*Your goal:* Go to the line with "### Goal as a user" in the entries below and write out every line from there through the line with "## User Stories", exactly and without pictures.

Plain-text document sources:
..............................
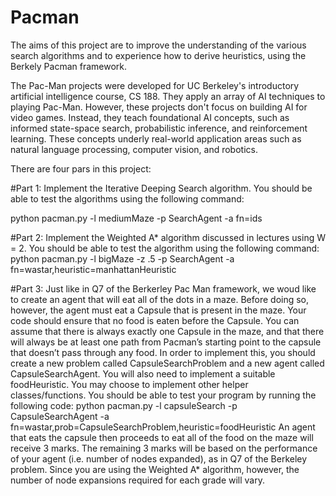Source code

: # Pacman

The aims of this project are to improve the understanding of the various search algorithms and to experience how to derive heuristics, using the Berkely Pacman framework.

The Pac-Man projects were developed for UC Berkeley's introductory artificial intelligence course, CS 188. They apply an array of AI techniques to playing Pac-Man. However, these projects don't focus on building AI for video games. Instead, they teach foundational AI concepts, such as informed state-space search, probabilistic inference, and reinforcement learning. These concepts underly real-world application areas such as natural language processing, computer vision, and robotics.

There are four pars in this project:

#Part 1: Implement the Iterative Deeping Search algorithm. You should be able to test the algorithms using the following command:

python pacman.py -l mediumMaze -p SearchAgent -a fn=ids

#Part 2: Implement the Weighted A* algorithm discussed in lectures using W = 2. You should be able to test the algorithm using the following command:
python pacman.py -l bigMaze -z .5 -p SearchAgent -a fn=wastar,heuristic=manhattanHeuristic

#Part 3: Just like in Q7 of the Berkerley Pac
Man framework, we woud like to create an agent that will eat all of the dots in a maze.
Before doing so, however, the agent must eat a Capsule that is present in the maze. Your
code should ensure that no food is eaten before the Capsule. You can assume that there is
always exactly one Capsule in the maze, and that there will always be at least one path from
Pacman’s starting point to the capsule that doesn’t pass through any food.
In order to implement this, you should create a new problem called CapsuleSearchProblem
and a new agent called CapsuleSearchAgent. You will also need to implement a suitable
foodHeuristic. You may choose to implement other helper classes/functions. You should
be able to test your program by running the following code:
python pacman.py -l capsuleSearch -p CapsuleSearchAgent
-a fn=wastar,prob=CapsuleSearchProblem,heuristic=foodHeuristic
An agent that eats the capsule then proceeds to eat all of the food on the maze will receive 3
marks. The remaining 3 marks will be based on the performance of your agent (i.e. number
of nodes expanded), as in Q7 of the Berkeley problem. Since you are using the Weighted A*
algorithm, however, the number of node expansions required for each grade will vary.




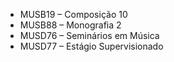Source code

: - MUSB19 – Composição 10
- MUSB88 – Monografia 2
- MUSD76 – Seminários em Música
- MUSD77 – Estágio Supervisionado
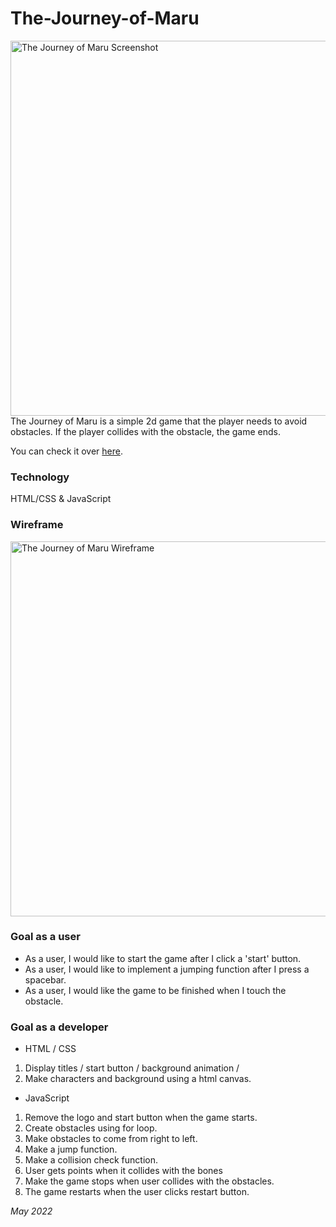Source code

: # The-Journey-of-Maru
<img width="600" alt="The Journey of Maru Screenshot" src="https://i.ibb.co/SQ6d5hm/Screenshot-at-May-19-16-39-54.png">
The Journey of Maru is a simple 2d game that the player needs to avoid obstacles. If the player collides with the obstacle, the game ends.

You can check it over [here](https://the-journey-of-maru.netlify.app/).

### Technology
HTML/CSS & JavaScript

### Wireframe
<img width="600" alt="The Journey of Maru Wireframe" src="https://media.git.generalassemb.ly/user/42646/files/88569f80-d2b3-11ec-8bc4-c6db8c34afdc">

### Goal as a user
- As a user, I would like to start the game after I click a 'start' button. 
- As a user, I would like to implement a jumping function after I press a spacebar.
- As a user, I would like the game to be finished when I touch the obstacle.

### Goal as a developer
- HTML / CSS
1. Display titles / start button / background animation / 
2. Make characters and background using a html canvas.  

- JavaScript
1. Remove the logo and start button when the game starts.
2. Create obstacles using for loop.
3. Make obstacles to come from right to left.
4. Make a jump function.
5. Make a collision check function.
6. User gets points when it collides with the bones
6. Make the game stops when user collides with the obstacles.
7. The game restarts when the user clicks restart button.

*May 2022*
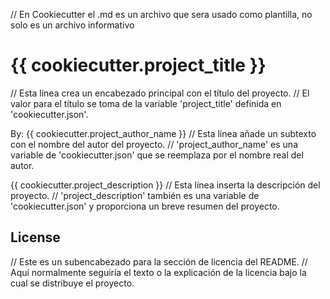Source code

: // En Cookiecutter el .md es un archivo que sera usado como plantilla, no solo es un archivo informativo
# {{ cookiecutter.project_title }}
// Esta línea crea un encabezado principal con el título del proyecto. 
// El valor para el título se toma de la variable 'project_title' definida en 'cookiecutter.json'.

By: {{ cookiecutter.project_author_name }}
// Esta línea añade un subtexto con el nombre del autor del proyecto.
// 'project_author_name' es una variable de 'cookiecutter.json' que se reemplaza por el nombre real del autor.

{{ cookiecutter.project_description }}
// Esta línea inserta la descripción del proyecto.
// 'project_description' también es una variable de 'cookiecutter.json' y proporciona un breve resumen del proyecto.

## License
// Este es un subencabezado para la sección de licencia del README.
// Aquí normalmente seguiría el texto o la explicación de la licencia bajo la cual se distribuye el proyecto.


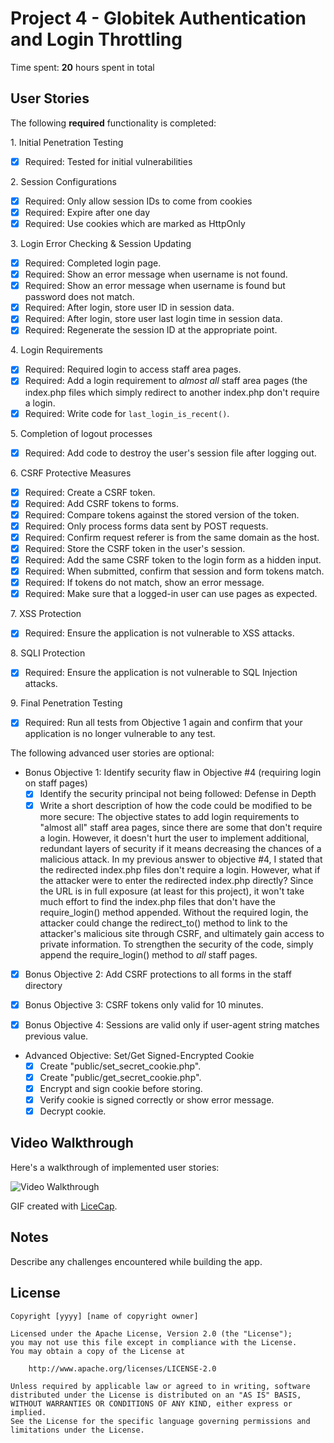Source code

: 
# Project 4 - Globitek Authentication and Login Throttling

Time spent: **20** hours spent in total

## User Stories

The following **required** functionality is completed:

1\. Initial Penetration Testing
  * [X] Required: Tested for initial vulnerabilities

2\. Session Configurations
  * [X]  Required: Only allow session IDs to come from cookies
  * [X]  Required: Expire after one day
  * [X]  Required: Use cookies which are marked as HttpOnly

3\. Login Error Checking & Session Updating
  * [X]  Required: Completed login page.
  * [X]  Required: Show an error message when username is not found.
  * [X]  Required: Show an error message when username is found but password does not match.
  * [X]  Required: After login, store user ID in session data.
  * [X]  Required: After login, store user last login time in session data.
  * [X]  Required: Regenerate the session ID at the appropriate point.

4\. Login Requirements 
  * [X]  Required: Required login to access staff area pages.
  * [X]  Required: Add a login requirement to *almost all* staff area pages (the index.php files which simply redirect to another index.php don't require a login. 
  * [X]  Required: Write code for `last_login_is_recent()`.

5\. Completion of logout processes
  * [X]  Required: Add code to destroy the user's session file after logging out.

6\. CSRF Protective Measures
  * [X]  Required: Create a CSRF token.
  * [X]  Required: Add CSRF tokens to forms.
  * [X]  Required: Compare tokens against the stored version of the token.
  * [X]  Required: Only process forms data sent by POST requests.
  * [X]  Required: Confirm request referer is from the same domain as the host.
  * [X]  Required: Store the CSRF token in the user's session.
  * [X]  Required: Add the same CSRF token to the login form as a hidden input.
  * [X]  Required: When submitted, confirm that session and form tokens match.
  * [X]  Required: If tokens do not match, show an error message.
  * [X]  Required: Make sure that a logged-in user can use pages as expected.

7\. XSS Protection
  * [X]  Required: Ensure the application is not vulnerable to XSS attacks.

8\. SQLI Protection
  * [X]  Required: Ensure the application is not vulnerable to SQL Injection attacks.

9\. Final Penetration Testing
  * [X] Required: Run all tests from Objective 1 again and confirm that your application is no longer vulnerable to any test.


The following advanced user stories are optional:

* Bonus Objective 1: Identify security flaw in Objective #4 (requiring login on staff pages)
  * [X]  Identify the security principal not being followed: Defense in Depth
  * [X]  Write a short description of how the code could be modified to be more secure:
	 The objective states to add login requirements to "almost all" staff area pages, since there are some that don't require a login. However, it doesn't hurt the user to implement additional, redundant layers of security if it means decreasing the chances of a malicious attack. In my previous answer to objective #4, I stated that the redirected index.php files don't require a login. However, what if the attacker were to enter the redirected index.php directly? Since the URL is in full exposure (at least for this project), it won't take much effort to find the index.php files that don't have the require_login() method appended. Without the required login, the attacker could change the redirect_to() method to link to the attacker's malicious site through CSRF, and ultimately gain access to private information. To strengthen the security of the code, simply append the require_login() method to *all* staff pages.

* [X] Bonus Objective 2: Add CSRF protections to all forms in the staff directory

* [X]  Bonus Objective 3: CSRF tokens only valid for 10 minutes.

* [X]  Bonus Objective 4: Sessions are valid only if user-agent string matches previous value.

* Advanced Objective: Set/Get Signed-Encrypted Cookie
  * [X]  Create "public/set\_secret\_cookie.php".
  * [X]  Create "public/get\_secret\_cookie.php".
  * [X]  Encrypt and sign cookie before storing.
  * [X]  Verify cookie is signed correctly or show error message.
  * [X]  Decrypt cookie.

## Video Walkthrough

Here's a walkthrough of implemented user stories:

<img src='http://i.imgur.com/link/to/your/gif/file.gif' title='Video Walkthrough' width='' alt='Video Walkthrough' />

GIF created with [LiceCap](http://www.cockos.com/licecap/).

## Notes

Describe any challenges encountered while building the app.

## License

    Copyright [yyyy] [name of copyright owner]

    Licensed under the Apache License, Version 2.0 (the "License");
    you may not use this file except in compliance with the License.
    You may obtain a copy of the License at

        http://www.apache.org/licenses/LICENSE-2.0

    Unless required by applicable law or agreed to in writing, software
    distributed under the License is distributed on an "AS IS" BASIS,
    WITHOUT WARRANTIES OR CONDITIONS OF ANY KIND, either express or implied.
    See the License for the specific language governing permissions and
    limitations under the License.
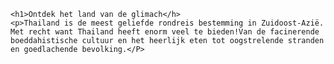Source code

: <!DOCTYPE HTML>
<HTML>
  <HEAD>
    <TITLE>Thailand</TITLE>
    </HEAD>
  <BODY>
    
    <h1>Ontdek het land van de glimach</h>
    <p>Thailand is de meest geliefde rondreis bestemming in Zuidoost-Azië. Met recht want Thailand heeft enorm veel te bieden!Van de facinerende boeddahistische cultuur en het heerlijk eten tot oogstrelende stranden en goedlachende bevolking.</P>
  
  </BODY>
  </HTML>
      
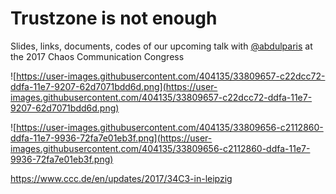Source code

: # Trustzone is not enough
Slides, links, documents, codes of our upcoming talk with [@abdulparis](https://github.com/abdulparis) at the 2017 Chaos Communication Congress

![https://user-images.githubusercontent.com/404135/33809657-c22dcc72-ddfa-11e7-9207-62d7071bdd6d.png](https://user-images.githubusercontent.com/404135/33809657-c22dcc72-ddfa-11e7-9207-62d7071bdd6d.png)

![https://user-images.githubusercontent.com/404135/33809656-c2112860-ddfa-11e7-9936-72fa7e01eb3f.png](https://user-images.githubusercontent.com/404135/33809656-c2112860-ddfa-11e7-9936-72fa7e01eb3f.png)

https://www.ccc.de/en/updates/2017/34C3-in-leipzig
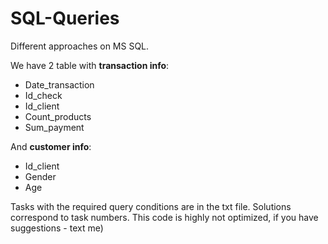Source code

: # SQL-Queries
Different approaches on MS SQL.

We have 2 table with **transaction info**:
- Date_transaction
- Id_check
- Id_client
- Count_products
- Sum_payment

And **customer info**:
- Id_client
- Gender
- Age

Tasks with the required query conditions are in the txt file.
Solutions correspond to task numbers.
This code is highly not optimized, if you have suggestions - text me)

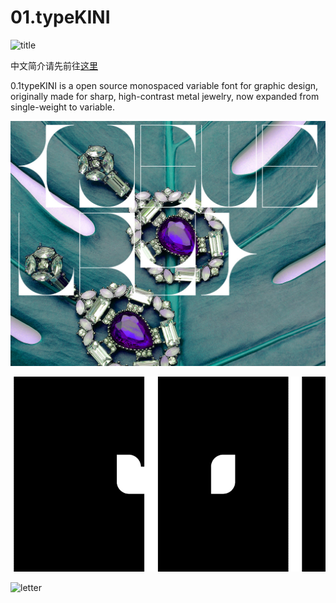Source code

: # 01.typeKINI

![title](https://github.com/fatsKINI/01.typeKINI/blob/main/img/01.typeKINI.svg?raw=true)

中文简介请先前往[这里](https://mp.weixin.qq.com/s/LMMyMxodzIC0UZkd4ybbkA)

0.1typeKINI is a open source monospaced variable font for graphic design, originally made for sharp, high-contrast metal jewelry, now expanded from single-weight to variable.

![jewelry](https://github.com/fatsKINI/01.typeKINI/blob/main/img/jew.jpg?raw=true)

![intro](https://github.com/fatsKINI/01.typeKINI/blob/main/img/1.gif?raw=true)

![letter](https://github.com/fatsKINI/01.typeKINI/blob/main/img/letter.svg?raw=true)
..............................
*Completed exercise:*
### Goal as a user
- As a user, I would like to start the game after I click a 'start' button. 
- As a user, I would like to implement a jumping function after I press a spacebar.
- As a user, I would like the game to be finished when I touch the obstacle.

### Goal as a developer
- HTML / CSS
1. Display titles / start button / background animation / 
2. Make characters and background using a html canvas.  

- JavaScript
1. Remove the logo and start button when the game starts.
2. Create obstacles using for loop.
3. Make obstacles to come from right to left.
4. Make a jump function.
5. Make a collision check function.
6. User gets points when it collides with the bones
6. Make the game stops when user collides with the obstacles.
7. The game restarts when the user clicks restart button.

*May 2022*
Source code

: // En Cookiecutter el .md es un archivo que sera usado como plantilla, no solo es un archivo informativo
# {{ cookiecutter.project_title }}
// Esta línea crea un encabezado principal con el título del proyecto. 
// El valor para el título se toma de la variable 'project_title' definida en 'cookiecutter.json'.

By: {{ cookiecutter.project_author_name }}
// Esta línea añade un subtexto con el nombre del autor del proyecto.
// 'project_author_name' es una variable de 'cookiecutter.json' que se reemplaza por el nombre real del autor.

{{ cookiecutter.project_description }}
// Esta línea inserta la descripción del proyecto.
// 'project_description' también es una variable de 'cookiecutter.json' y proporciona un breve resumen del proyecto.

## License
// Este es un subencabezado para la sección de licencia del README.
// Aquí normalmente seguiría el texto o la explicación de la licencia bajo la cual se distribuye el proyecto.


Source code

: 
# Project 4 - Globitek Authentication and Login Throttling

Time spent: **20** hours spent in total

## User Stories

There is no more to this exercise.